[AIM OF THE TASK] Scan the entries for the word "proposition", and copy every line where it appears.

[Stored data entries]

· · · ·

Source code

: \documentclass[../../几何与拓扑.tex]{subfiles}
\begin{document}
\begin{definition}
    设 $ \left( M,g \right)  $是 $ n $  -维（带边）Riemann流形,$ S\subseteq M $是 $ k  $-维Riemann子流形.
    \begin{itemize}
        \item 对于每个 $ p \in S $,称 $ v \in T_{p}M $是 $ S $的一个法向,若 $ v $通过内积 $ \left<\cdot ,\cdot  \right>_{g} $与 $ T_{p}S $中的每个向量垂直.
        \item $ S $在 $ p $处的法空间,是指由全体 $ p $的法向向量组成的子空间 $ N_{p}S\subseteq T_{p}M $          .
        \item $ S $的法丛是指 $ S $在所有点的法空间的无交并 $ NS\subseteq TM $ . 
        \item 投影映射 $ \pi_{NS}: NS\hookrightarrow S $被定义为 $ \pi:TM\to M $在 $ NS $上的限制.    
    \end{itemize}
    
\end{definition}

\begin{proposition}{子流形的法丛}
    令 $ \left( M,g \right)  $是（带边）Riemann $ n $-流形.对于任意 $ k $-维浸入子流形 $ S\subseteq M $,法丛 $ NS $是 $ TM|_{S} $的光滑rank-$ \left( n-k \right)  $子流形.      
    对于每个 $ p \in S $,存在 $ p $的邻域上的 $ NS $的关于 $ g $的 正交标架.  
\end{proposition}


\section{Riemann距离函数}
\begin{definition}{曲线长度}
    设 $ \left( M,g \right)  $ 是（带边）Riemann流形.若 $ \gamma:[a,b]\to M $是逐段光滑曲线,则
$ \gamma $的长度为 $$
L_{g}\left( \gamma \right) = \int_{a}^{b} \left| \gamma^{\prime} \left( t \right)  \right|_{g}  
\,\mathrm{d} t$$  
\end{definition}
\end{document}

· · · ·

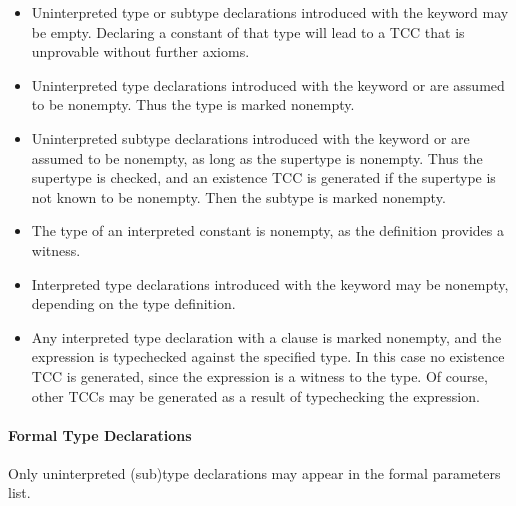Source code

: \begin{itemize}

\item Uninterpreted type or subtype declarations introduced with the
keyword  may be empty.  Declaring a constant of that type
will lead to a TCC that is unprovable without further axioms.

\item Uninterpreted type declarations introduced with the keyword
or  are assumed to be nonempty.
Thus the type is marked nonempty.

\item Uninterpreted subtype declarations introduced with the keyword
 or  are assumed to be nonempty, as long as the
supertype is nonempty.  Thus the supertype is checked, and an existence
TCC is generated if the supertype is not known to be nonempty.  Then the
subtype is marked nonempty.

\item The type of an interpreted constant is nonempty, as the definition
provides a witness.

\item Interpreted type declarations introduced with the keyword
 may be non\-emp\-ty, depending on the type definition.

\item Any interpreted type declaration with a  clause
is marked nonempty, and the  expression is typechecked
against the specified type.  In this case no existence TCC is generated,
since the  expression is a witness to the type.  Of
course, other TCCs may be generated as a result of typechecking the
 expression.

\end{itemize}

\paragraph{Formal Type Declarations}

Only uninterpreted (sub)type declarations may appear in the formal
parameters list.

· · · ·

[WRITTEN RESPONSE]
\begin{proposition}{子流形的法丛}
\end{proposition}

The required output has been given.